● **Task brief**: Across the entries below, work out how many lines contain "handlers". Respond with the number and no other text.

*** Opening of Available data ***

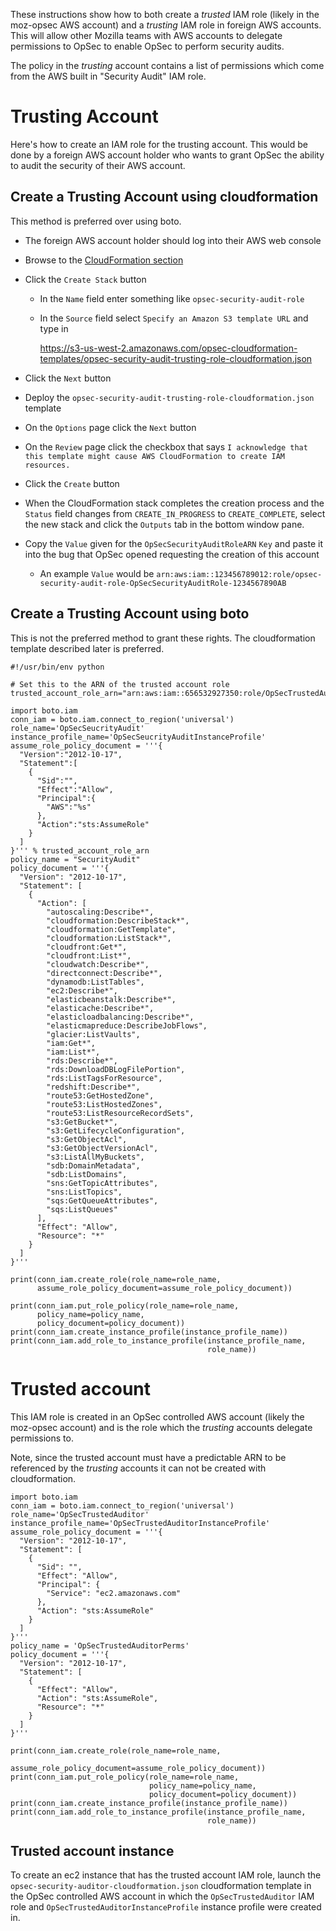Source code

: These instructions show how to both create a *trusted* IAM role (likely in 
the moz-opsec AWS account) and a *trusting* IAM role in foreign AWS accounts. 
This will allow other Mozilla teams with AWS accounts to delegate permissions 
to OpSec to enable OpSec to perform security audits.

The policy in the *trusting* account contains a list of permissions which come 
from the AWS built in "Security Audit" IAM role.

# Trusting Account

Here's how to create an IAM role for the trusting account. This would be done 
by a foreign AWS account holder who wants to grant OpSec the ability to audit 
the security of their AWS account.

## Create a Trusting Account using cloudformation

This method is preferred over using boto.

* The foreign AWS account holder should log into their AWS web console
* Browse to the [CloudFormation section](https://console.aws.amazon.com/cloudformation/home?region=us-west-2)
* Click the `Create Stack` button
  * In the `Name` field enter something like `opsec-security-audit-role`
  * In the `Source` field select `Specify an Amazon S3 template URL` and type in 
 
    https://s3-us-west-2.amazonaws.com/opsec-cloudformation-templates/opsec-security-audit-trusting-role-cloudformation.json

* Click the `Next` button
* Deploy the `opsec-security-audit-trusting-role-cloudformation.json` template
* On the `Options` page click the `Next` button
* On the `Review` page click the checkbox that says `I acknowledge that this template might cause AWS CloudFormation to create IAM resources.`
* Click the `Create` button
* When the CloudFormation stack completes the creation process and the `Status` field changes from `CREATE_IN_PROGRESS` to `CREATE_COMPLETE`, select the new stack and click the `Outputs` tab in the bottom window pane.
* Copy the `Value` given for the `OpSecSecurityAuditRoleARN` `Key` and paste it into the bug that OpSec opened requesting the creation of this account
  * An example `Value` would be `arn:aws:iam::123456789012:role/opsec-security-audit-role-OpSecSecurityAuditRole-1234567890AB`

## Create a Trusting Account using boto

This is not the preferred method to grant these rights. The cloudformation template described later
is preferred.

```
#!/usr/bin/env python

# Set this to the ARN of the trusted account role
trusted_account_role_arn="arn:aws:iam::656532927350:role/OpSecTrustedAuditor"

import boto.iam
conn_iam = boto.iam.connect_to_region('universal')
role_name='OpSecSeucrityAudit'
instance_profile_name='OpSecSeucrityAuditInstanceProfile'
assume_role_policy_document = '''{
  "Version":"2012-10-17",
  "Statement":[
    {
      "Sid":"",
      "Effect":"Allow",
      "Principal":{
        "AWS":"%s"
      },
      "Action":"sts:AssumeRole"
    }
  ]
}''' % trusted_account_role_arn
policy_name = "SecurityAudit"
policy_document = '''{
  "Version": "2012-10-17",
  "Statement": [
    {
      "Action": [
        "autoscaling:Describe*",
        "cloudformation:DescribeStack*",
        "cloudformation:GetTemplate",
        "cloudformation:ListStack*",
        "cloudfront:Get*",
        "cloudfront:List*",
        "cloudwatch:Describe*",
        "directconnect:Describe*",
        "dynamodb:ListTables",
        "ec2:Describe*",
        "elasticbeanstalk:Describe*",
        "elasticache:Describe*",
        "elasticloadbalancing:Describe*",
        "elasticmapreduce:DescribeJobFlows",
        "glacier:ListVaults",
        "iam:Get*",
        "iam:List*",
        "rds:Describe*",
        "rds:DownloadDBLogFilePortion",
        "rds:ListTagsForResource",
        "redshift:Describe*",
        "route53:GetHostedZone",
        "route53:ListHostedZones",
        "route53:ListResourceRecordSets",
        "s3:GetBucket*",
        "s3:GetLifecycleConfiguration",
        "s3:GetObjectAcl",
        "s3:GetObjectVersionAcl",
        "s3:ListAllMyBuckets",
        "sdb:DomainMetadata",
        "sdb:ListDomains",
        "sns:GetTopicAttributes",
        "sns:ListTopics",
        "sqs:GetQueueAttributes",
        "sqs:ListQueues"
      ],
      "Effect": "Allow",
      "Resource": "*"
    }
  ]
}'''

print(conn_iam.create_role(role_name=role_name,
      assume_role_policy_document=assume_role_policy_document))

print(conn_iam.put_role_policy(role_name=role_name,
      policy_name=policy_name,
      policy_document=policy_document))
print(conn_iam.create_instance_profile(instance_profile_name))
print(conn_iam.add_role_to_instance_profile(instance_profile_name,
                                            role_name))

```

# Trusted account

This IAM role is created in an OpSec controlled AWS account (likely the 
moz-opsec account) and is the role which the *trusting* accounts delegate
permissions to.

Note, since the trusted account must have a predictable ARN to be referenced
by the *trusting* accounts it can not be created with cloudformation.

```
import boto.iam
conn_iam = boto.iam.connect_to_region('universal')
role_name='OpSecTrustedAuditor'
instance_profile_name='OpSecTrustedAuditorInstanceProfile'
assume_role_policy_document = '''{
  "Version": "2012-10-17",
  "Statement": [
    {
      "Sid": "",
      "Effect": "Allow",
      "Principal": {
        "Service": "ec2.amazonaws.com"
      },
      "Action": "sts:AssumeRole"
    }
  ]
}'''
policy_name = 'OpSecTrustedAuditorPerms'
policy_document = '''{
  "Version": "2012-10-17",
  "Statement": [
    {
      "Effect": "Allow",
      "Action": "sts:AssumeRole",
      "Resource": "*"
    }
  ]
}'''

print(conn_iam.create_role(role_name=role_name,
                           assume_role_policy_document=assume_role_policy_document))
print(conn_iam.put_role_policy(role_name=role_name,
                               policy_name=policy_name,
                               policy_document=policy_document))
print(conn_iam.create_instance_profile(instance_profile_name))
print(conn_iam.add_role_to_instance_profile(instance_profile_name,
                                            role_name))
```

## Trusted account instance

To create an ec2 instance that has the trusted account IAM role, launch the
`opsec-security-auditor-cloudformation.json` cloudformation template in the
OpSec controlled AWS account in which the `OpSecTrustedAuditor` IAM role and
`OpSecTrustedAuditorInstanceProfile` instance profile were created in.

*** Close of Available data ***
*** Opening of Available data ***

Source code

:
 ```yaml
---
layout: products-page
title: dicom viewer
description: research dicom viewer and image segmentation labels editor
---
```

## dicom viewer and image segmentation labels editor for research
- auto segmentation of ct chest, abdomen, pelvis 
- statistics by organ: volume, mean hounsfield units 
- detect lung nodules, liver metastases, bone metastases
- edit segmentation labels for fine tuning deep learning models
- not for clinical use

*** Close of Available data ***
*** Opening of Available data ***

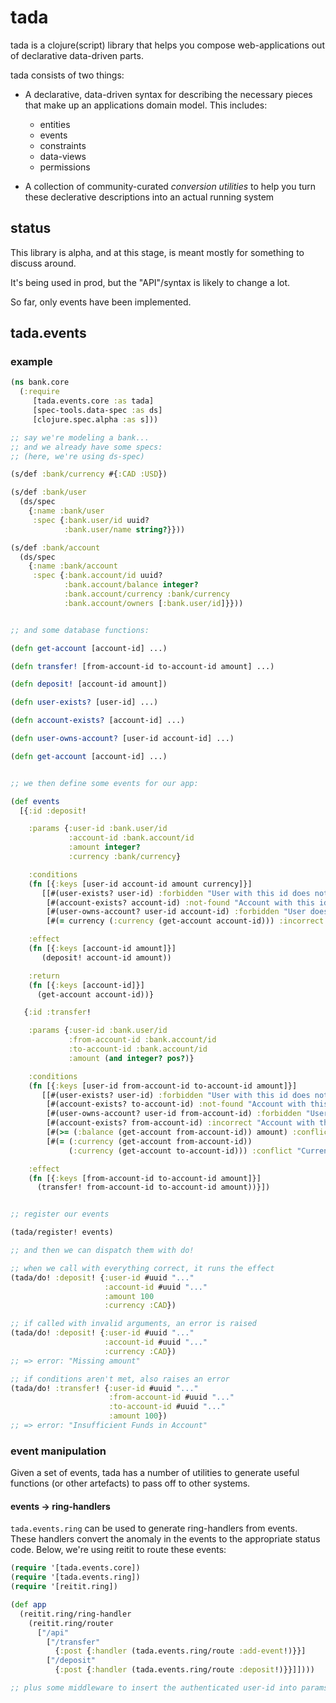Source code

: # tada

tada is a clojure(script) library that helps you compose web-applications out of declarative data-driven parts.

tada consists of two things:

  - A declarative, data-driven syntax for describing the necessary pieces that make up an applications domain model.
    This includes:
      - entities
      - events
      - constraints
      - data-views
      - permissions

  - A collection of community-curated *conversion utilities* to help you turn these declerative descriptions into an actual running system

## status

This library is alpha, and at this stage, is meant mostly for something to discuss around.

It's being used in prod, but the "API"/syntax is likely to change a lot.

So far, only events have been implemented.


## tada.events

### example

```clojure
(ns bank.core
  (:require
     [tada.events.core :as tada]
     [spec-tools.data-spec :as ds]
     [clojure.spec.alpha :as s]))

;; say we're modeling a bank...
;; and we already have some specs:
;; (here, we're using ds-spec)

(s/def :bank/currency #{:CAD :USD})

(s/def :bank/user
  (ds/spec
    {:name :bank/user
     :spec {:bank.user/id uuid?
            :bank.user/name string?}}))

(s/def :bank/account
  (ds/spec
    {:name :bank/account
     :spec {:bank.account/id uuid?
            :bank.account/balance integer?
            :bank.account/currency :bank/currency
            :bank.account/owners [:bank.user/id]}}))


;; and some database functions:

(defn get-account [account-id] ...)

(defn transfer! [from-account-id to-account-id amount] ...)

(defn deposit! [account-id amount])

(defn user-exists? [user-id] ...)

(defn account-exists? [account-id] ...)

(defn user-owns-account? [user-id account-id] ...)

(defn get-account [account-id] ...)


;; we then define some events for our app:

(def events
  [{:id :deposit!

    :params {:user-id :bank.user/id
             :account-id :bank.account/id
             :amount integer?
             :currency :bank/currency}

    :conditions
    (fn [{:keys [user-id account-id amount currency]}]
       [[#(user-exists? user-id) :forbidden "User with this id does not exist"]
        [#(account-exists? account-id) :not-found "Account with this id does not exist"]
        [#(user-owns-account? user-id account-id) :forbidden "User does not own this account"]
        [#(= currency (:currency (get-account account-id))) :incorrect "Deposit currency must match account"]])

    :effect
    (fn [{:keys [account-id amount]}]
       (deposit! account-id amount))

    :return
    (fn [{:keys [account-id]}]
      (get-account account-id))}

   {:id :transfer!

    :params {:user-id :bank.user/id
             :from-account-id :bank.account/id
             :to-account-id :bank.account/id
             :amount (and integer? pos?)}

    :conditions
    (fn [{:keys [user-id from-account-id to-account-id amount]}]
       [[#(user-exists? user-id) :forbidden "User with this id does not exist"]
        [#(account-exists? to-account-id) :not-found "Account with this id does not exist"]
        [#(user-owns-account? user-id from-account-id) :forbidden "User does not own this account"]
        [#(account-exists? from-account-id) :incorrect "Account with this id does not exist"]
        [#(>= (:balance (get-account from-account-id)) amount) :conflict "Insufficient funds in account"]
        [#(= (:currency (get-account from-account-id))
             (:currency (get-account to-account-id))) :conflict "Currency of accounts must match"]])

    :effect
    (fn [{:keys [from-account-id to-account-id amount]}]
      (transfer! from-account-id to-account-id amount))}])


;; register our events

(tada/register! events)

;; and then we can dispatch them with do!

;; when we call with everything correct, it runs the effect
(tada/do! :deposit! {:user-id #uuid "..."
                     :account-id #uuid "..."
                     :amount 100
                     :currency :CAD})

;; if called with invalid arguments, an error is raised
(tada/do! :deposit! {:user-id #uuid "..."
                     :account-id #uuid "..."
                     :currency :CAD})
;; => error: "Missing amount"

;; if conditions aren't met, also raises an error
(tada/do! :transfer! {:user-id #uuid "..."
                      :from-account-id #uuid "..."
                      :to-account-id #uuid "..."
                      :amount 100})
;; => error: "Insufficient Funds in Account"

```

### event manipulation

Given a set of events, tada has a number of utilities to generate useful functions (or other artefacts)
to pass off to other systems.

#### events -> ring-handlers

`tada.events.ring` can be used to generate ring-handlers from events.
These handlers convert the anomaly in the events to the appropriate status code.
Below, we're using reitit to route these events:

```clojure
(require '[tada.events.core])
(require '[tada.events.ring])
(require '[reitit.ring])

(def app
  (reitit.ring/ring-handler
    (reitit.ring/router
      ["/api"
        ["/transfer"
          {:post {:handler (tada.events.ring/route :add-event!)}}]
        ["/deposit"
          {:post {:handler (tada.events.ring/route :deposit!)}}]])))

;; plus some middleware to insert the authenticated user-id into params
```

*** Close of Available data ***

● **Exercise answer**: 3